Comment de ne pas voir que d’autres pays pourraient suivre l’exemple allemand et que la Pologne a d’ores et déjà le sentiment que l’Allemagne tire un nouveau rideau de fer et la renvoie à l’Est comme si elle ne faisait déjà plus partie de l’Union ? Comment de ne pas voir que cette décision que le chancelier Scholz avait prise, dès le printemps dernier, pour limiter la poussée de ses extrêmes-droites ne les a nullement empêchées de spectaculairement progresser aux élections régionales de ce mois de septembre ? 

La donne allemande en est modifiée et toutes les extrêmes-droites européennes se félicitent aujourd’hui qu’un chancelier social-démocrate ait concouru à enraciner l’idée que toute immigration serait un danger à combattre et qu’il faudrait se refermer pour assurer sa sécurité. 

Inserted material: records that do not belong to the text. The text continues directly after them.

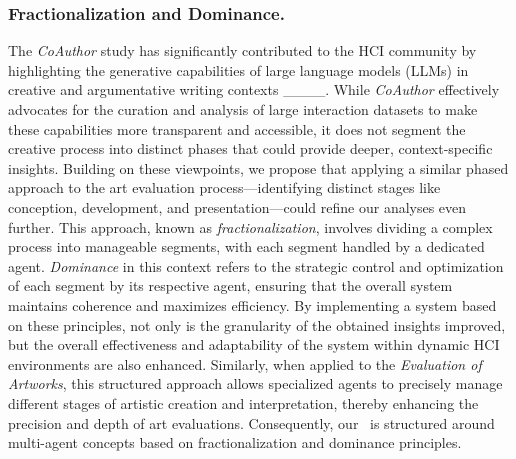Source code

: \subsubsection{Fractionalization and Dominance.}
The \textit{CoAuthor} study has significantly contributed to the HCI community by highlighting the generative capabilities of large language models  (LLMs) in creative and argumentative writing contexts ____. While \textit{CoAuthor} effectively advocates for the curation and analysis of large interaction datasets to make these capabilities more transparent and accessible, it does not segment the creative process into distinct phases that could provide deeper, context-specific insights. Building on these viewpoints, we propose that applying a similar phased approach to the art evaluation process—identifying distinct stages like conception, development, and presentation—could refine our analyses even further. This approach, known as \textit{fractionalization}, involves dividing a complex process into manageable segments, with each segment handled by a dedicated agent. \textit{Dominance} in this context refers to the strategic control and optimization of each segment by its respective agent, ensuring that the overall system maintains coherence and maximizes efficiency. By implementing a system based on these principles, not only is the granularity of the obtained insights improved, but the overall effectiveness and adaptability of the system within dynamic HCI environments are also enhanced. Similarly, when applied to the \textit{Evaluation of Artworks}, this structured approach allows specialized agents to precisely manage different stages of artistic creation and interpretation, thereby enhancing the precision and depth of art evaluations. Consequently, our \dataset~is structured around multi-agent concepts based on fractionalization and dominance principles.
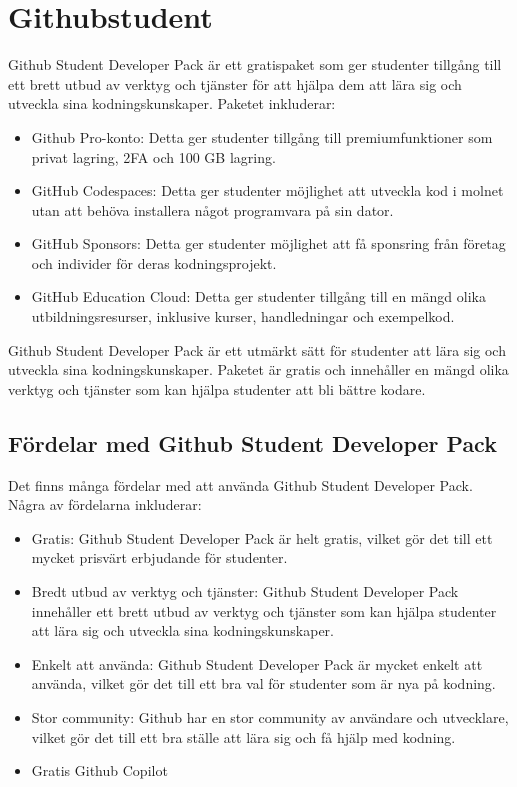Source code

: \hypertarget{githubstudent}{%
\section{Githubstudent}\label{githubstudent}}

Github Student Developer Pack är ett gratispaket som ger studenter
tillgång till ett brett utbud av verktyg och tjänster för att hjälpa dem
att lära sig och utveckla sina kodningskunskaper. Paketet inkluderar:

\begin{itemize}
\tightlist
\item
  Github Pro-konto: Detta ger studenter tillgång till premiumfunktioner
  som privat lagring, 2FA och 100 GB lagring.
\item
  GitHub Codespaces: Detta ger studenter möjlighet att utveckla kod i
  molnet utan att behöva installera något programvara på sin dator.
\item
  GitHub Sponsors: Detta ger studenter möjlighet att få sponsring från
  företag och individer för deras kodningsprojekt.
\item
  GitHub Education Cloud: Detta ger studenter tillgång till en mängd
  olika utbildningsresurser, inklusive kurser, handledningar och
  exempelkod.
\end{itemize}

Github Student Developer Pack är ett utmärkt sätt för studenter att lära
sig och utveckla sina kodningskunskaper. Paketet är gratis och
innehåller en mängd olika verktyg och tjänster som kan hjälpa studenter
att bli bättre kodare.

\hypertarget{fuxf6rdelar-med-github-student-developer-pack}{%
\subsection{Fördelar med Github Student Developer
Pack}\label{fuxf6rdelar-med-github-student-developer-pack}}

Det finns många fördelar med att använda Github Student Developer Pack.
Några av fördelarna inkluderar:

\begin{itemize}
\tightlist
\item
  Gratis: Github Student Developer Pack är helt gratis, vilket gör det
  till ett mycket prisvärt erbjudande för studenter.
\item
  Bredt utbud av verktyg och tjänster: Github Student Developer Pack
  innehåller ett brett utbud av verktyg och tjänster som kan hjälpa
  studenter att lära sig och utveckla sina kodningskunskaper.
\item
  Enkelt att använda: Github Student Developer Pack är mycket enkelt att
  använda, vilket gör det till ett bra val för studenter som är nya på
  kodning.
\item
  Stor community: Github har en stor community av användare och
  utvecklare, vilket gör det till ett bra ställe att lära sig och få
  hjälp med kodning.
\item
  Gratis Github Copilot
\end{itemize}

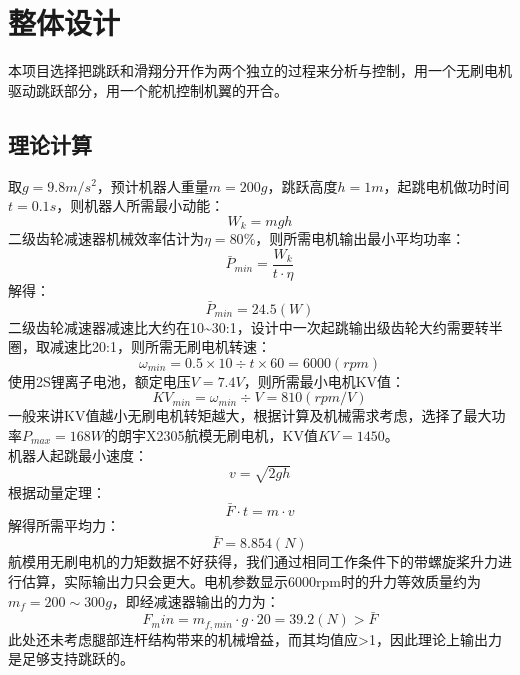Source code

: 
\chapter{整体设计}
\label{cha:chapter02}
本项目选择把跳跃和滑翔分开作为两个独立的过程来分析与控制，用一个无刷电机驱动跳跃部分，用一个舵机控制机翼的开合。
\section{理论计算}
\label{sec:calculations}
取$g=9.8m/s^2$，预计机器人重量$m=200g$，跳跃高度$h=1m$，起跳电机做功时间$t=0.1s$，则机器人所需最小动能：
\begin{equation}
\label{equ:chap2:W_calc}
W_k=mgh
\end{equation}
二级齿轮减速器机械效率估计为$\eta=80\%$，则所需电机输出最小平均功率：
\begin{equation}
  \label{equ:chap2:P_calc}
  \bar{P}_{min}=\frac{W_k}{t·\eta}
  \end{equation}
解得：$$\bar{P}_{min}=24.5(W)$$
二级齿轮减速器减速比大约在10\sim30:1，设计中一次起跳输出级齿轮大约需要转半圈，取减速比20:1，则所需无刷电机转速：
$$\omega_{min}=0.5\times10\div t\times60=6000(rpm)$$
使用2S锂离子电池，额定电压$V=7.4V$，则所需最小电机KV值：
$$KV_{min}=\omega_{min}\div V=810(rpm/V)$$
一般来讲KV值越小无刷电机转矩越大，根据计算及机械需求考虑，选择了最大功率$P_{max}=168W$的朗宇X2305航模无刷电机，KV值$KV=1450$。\\
机器人起跳最小速度：
\begin{equation}
  \label{equ:chap2:v_calc}
  v=\sqrt{2gh}
  \end{equation}
根据动量定理：
\begin{equation}
  \label{equ:chap2:motion_principle}
  \bar{F}·t=m·v
  \end{equation}
解得所需平均力：$$\bar{F}=8.854(N)$$
航模用无刷电机的力矩数据不好获得，我们通过相同工作条件下的带螺旋桨升力进行估算，实际输出力只会更大。电机参数显示6000rpm时的升力等效质量约为$m_f=200\sim300g$，即经减速器输出的力为：$$F_min=m_{f,min}·g·20=39.2(N)>\bar{F}$$
此处还未考虑腿部连杆结构带来的机械增益，而其均值应>1，因此理论上输出力是足够支持跳跃的。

C’est un succès idéologique majeur que les extrêmes-droites ont ainsi ajouté à leurs succès électoraux alors même qu’à Paris comme à Berlin, les crises en cours les installent dans l’antichambre du pouvoir. Sans plus de majorité parlementaire et lourdement endettée, la France peine à réapprendre l’art des coalitions et à se doter d’un gouvernement qui puisse durer. Privée de gaz russe, l’Allemagne voit quant à elle ses marchés chinois rétrécir et le parapluie américain se refermer. L’Allemagne ne sait plus où donner de la tête et comment rebondir. L’Allemagne est en voie d’autant douter d’elle-même que la France et l’indispensable moteur franco-allemand est ainsi tombé en panne alors même que Mario Draghi presse les 27 et leur Union de se ressaisir au plus vite. 

Si nous ne voulons pas sortir de la compétition internationale, leur a dit son rapport, nous devons réduire nos dépenses courantes et massivement emprunter en commun pour investir ensemble dans la recherche et les industries du futur. Sous peine de passer en deuxième division, martèle-t-il. Les 27 doivent, en clair, faire de l’Union européenne cette union politique que refusent les extrêmes-droites et que les partis traditionnels craignent d’initier de peur que les électeurs ne les désavouent. 

Les frontières allemandes ne sont que la pointe de l’iceberg.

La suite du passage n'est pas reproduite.